"Bleibt hier, so lange es euch beliebt, und erlaubt, daß ich mich jetzt bei euch niederlasse! Ich habe gehört, daß ihr Franken seid; ich habe auch das Schreiben meines Vorgesetzten gelesen, und deshalb komme ich selbst, um euch mitzuteilen, daß ich alles tun werde, um eure Wünsche zu erfüllen. Ist es euch recht, daß ich die Khawassen nach Damaskus zurückgeschickt habe?"
"Du hast sie zurückgesandt?"
"Ja. Ich hörte, daß sie im Kaffeehause saßen und eure Angelegenheiten ausplauderten. Könnt ihr den Dieb fangen, wenn es so bekannt wird, daß ihr ihn fangen wollt?
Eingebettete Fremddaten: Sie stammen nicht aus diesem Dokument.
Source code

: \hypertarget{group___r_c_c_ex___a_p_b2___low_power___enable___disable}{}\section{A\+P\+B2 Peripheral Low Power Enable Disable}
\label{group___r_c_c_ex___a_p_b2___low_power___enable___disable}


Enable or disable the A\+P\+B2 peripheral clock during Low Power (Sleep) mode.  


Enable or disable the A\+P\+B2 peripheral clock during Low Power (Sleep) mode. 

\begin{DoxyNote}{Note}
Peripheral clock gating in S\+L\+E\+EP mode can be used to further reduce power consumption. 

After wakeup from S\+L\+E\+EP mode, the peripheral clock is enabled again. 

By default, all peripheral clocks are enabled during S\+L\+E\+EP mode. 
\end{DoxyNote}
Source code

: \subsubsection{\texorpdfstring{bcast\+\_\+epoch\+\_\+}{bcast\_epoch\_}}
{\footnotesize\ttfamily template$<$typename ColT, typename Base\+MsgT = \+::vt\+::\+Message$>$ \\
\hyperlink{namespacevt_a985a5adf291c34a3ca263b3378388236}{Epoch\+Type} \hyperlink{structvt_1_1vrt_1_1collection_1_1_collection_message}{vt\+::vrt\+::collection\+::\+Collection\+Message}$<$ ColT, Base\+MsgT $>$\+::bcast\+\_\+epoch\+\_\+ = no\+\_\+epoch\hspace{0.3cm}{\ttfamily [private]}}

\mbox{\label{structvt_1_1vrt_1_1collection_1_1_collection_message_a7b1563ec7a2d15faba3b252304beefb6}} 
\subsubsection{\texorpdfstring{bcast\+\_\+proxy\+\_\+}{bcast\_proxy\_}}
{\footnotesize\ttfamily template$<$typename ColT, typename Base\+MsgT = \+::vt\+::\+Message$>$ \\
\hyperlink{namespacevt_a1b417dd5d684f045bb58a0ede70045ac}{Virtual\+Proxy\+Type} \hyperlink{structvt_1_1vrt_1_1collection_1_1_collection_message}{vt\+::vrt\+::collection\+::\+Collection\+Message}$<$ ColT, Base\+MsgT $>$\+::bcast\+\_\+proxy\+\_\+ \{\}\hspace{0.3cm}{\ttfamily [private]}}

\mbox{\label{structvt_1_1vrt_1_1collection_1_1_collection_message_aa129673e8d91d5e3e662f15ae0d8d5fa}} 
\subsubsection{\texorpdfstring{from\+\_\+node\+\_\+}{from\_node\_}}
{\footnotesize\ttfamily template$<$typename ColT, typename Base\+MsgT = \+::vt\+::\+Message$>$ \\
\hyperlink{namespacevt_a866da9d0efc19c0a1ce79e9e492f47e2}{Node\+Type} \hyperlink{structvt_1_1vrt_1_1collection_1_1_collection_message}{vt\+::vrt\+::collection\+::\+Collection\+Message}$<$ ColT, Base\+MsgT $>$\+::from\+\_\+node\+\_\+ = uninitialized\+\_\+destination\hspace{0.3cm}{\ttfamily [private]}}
Und dann hat mir auch dieser Jacub Afarah aus Damask gesagt, daß sie ihm und euch ungehorsam gewesen sind und euch Bakschisch abverlangten bei allem, was sie tun sollten. Darum habe ich sie fortgejagt und dem Tschausch einen Brief mitgegeben an seinen Kaimakam, damit sie bestraft werden. Der Großherr, den Allah segne, will, daß Ordnung sei in seinem Reiche, und auch wir sollen das wollen."
Das war denn einmal ein ehrlicher Beamter, eine Seltenheit im Reiche des Großherrn. Im weiteren Verlaufe der Unterhaltung tat es ihm förmlich leid, daß er uns nicht einen direkten Nutzen bringen könne, da wir ihn baten, für Verschwiegenheit zu sorgen und uns dann im übrigen gewähren zu lassen.
"Seid froh, daß ihr zu keinem andern Kodscha Pascha gekommen seid!" sagte er. "Wißt ihr, was ein anderer täte?"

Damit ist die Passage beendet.